Re: bidet

From: Tavi
Message: 70517
Date: 2012-12-07

--- In cybalist@yahoogroups.com, "dgkilday57" <dgkilday57@...> wrote:
>
> I must retract this notion of Basque <praka(k)> 'breech(es),
trouser(s)' (Bisc., Guip.) being borrowed directly from Gaulish and
undergoing anlaut-fortition.
>
To me, it's quite obvious the source must be Vulgar Latin/Gallo-Latin
and not Gaulish itself.

> This mechanism fails to account for other Basque words in p- which
must come either from Romance or earlier Latin words in b- or v-. Such
are <palatu> 'stockade, enclosure' (Bisc. ~ Sp. <vallado>), <pasta>
'pack-saddle' (Guip. ~ Sp. <basto>), <pazi> 'caldron' (High Nav., Guip.
~ Sp. <bacina> 'poor-box'), and <perruca> 'wart' (Ronc. ~ Sp.
<verruga>).
>
Don't forget about palaga(t)u 'to praise', from Hispano-Arabic xálaq
'to smooth, to polish' (Spanish halagar). Also perruka (with /k/ in
Basque ortography) is a dialect form restricted to Roncalese.

> Hubschmid's derivation of <pazi> from Sp. <bacín> 'high
chamber-pot' (itself borrowed from Catalan) is at odds with the early
date of the others, and in my view is incorrect (Thes. Praerom. 2:101).
Instead I regard <pazi> as extracted from *pazia interpreted as
containing the article -a, and this probably from Vulg. Lat. *bacci:na,
by-form to Late Lat. <bacchi:non> 'basin' (Greg. Tur.; written by
Meyer-Lübke as <bacci:num> and considered probably African in origin,
REW 866).
>
This is proved by the variant paziña (Bazt, L).
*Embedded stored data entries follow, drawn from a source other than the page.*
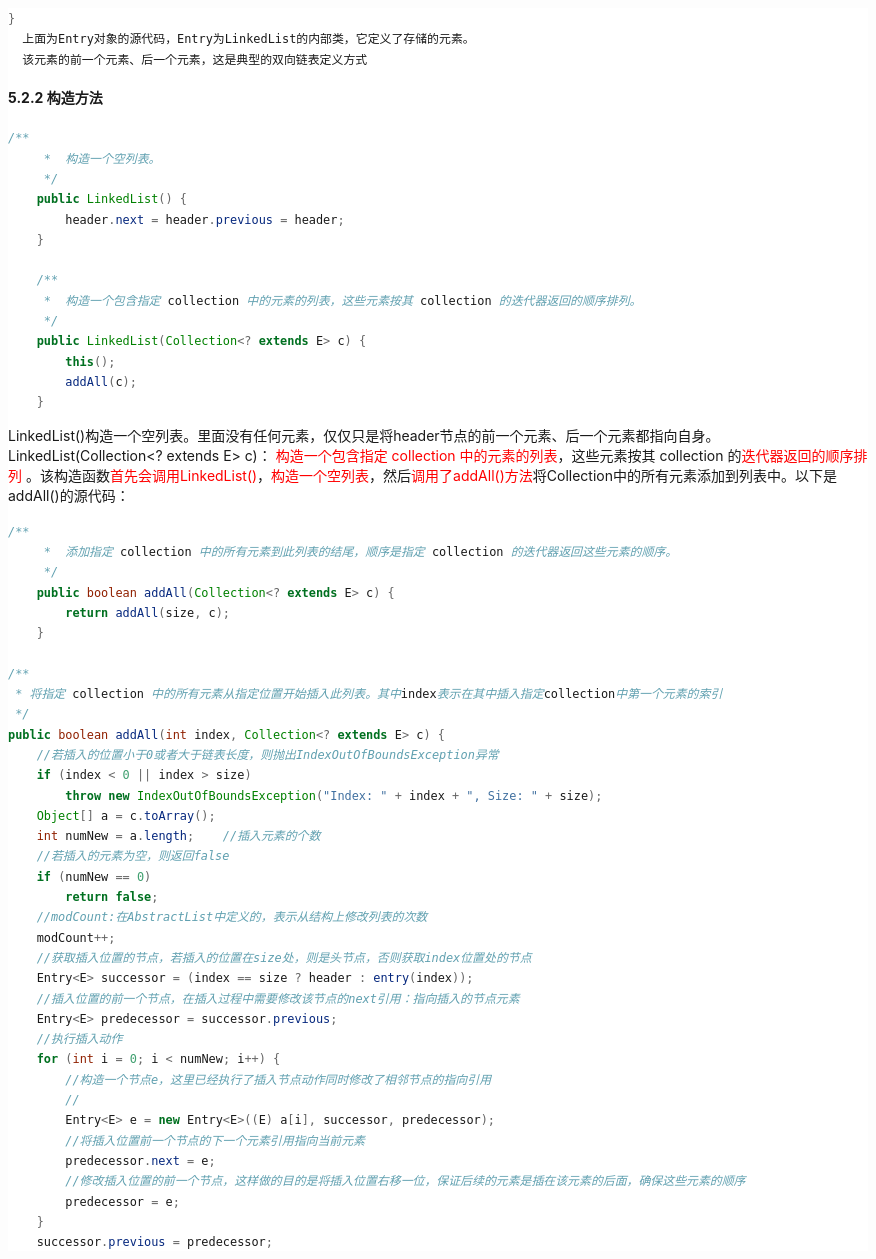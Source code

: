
 ```java
}
  上面为Entry对象的源代码，Entry为LinkedList的内部类，它定义了存储的元素。
  该元素的前一个元素、后一个元素，这是典型的双向链表定义方式
```
#### 5.2.2 构造方法  
```java
/**
     *  构造一个空列表。
     */
    public LinkedList() {
        header.next = header.previous = header;
    }
    
    /**
     *  构造一个包含指定 collection 中的元素的列表，这些元素按其 collection 的迭代器返回的顺序排列。
     */
    public LinkedList(Collection<? extends E> c) {
        this();
        addAll(c);
    }
```
LinkedList()构造一个空列表。里面没有任何元素，仅仅只是将header节点的前一个元素、后一个元素都指向自身。  
LinkedList(Collection<? extends E> c)： <font color=red>构造一个包含指定 collection 中的元素的列表</font>，这些元素按其 collection 的<font color=red>迭代器返回的顺序排列</font>  。该构造函数<font color=red>首先会调用LinkedList()</font>，<font color=red>构造一个空列表</font>，然后<font color=red>调用了addAll()方法</font>将Collection中的所有元素添加到列表中。以下是addAll()的源代码：
```java
/**
     *  添加指定 collection 中的所有元素到此列表的结尾，顺序是指定 collection 的迭代器返回这些元素的顺序。
     */
    public boolean addAll(Collection<? extends E> c) {
        return addAll(size, c);
    }
    
/**
 * 将指定 collection 中的所有元素从指定位置开始插入此列表。其中index表示在其中插入指定collection中第一个元素的索引
 */
public boolean addAll(int index, Collection<? extends E> c) {
    //若插入的位置小于0或者大于链表长度，则抛出IndexOutOfBoundsException异常
    if (index < 0 || index > size)
        throw new IndexOutOfBoundsException("Index: " + index + ", Size: " + size);
    Object[] a = c.toArray();
    int numNew = a.length;    //插入元素的个数
    //若插入的元素为空，则返回false
    if (numNew == 0)
        return false;
    //modCount:在AbstractList中定义的，表示从结构上修改列表的次数
    modCount++;
    //获取插入位置的节点，若插入的位置在size处，则是头节点，否则获取index位置处的节点
    Entry<E> successor = (index == size ? header : entry(index));
    //插入位置的前一个节点，在插入过程中需要修改该节点的next引用：指向插入的节点元素
    Entry<E> predecessor = successor.previous;
    //执行插入动作
    for (int i = 0; i < numNew; i++) {
        //构造一个节点e，这里已经执行了插入节点动作同时修改了相邻节点的指向引用
        //
        Entry<E> e = new Entry<E>((E) a[i], successor, predecessor);
        //将插入位置前一个节点的下一个元素引用指向当前元素
        predecessor.next = e;
        //修改插入位置的前一个节点，这样做的目的是将插入位置右移一位，保证后续的元素是插在该元素的后面，确保这些元素的顺序
        predecessor = e;
    }
    successor.previous = predecessor;
```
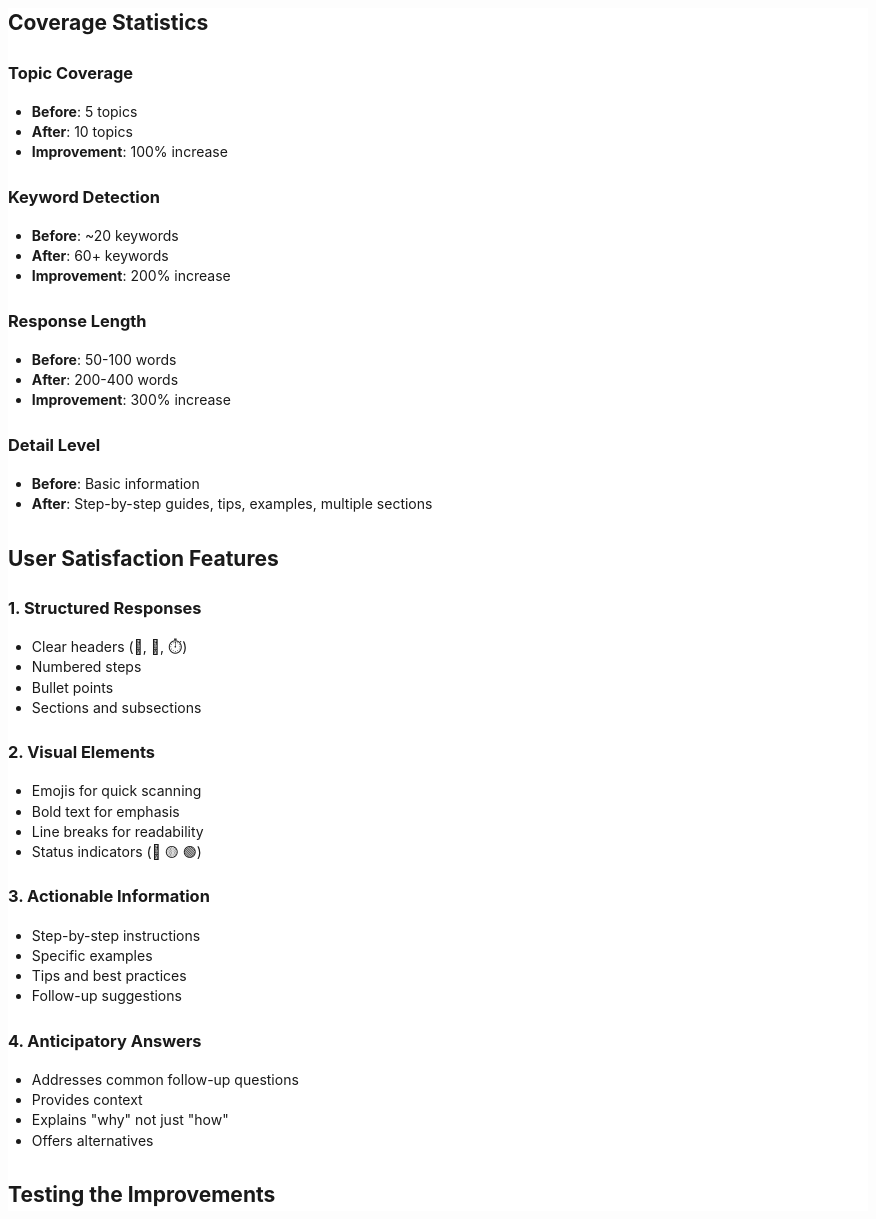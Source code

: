 ## Coverage Statistics

### Topic Coverage
- **Before**: 5 topics
- **After**: 10 topics
- **Improvement**: 100% increase

### Keyword Detection
- **Before**: ~20 keywords
- **After**: 60+ keywords
- **Improvement**: 200% increase

### Response Length
- **Before**: 50-100 words
- **After**: 200-400 words
- **Improvement**: 300% increase

### Detail Level
- **Before**: Basic information
- **After**: Step-by-step guides, tips, examples, multiple sections

## User Satisfaction Features

### 1. Structured Responses
- Clear headers (📝, 🏢, ⏱️)
- Numbered steps
- Bullet points
- Sections and subsections

### 2. Visual Elements
- Emojis for quick scanning
- Bold text for emphasis
- Line breaks for readability
- Status indicators (🔵 🟡 🟢)

### 3. Actionable Information
- Step-by-step instructions
- Specific examples
- Tips and best practices
- Follow-up suggestions

### 4. Anticipatory Answers
- Addresses common follow-up questions
- Provides context
- Explains "why" not just "how"
- Offers alternatives

## Testing the Improvements

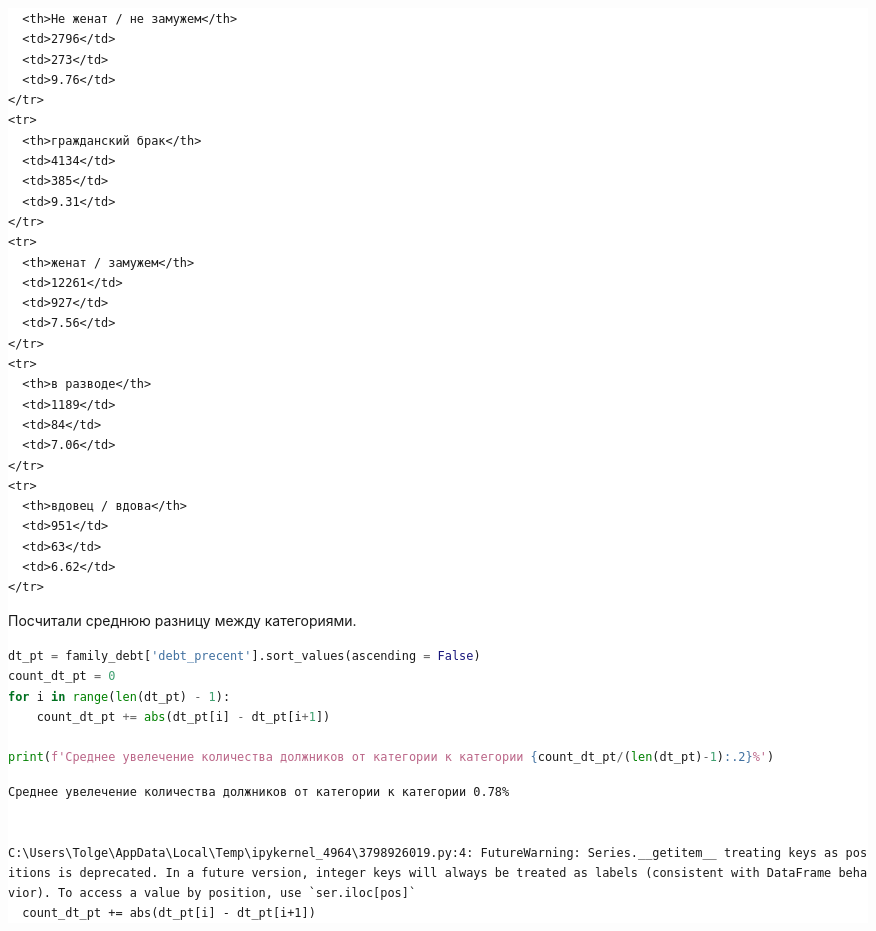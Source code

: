       <th>Не женат / не замужем</th>
      <td>2796</td>
      <td>273</td>
      <td>9.76</td>
    </tr>
    <tr>
      <th>гражданский брак</th>
      <td>4134</td>
      <td>385</td>
      <td>9.31</td>
    </tr>
    <tr>
      <th>женат / замужем</th>
      <td>12261</td>
      <td>927</td>
      <td>7.56</td>
    </tr>
    <tr>
      <th>в разводе</th>
      <td>1189</td>
      <td>84</td>
      <td>7.06</td>
    </tr>
    <tr>
      <th>вдовец / вдова</th>
      <td>951</td>
      <td>63</td>
      <td>6.62</td>
    </tr>
  </tbody>
</table>
</div>



Посчитали среднюю разницу между категориями.


```python
dt_pt = family_debt['debt_precent'].sort_values(ascending = False)
count_dt_pt = 0
for i in range(len(dt_pt) - 1):
    count_dt_pt += abs(dt_pt[i] - dt_pt[i+1])

print(f'Среднее увелечение количества должников от категории к категории {count_dt_pt/(len(dt_pt)-1):.2}%')   
```

    Среднее увелечение количества должников от категории к категории 0.78%
    

    C:\Users\Tolge\AppData\Local\Temp\ipykernel_4964\3798926019.py:4: FutureWarning: Series.__getitem__ treating keys as positions is deprecated. In a future version, integer keys will always be treated as labels (consistent with DataFrame behavior). To access a value by position, use `ser.iloc[pos]`
      count_dt_pt += abs(dt_pt[i] - dt_pt[i+1])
> The simplest way I see to explain these borrowings, including
<praka(k)>, is to posit an interval of time during which the VL dialect
spoken in the Basque Country had merged Class. Lat. b- [b-] and v- [w-]
into a voiced fricative [B-].
>
Actually, this happened in northern Hispano-Romance.

> Both this and the corresponding unvoiced fricative [f-] were heard by
contemporary Basque-speakers as a long labial, which subsequently became
fortis and has come into modern Basque as [p-].
>
Usually, /B-/ is reflected as Basque /m-/, as in vagina [Bagína] >
magiña 'sheath'. Also *padula 'marsh' (Classical padu:le-) gave
Basque padura, fadura, madura.

> Thus <pago> 'beech' and <ponte> 'tufa' (Lat. <fagum>, <fontem>
'spring') come from this same stratum, extending into the earliest
Romance (hence not *pagu), well before medieval Basque acquired [f].
But words from CL and earlier VL (the early Christian loans) assign [p-]
and [b-] along with [w-] and [f-] to the lenis labial, now [b-]. To
reconcile this with the longa/brevis distinction for which I have argued
previously, agreeing with -bb- > -p-, *-gg- > -k-, and less obviously
*-dd- > -t- in Basque words, it seems necessary to assume that Basque
had no initial [p-] until the time that <praka(k)> and the other words
above were borrowed. Germanic names in which F- becomes Basque P-
suggest that this occurred no later than the fifth century.
>
> A doublet like <bortitz>/<portitz> from Lat. <fortis> in this view
requires no intermediate language, merely an earlier and later stage of
borrowing the same word.
>
I disagree, as in IMHO diatopic variation is preferrable to diachronic
one. As I mentioned before, there's a lexicon layer which systematically
voices initial stops, either from Latin/early Romance, as in causa >
gauza, castellu- > gaztelu, or Basque itself, as in pats (with the
variants fats, phats) 'pomace; dregs' > batz. You might also notice the
apical sibilant /s'/ changes into a laminal /s/.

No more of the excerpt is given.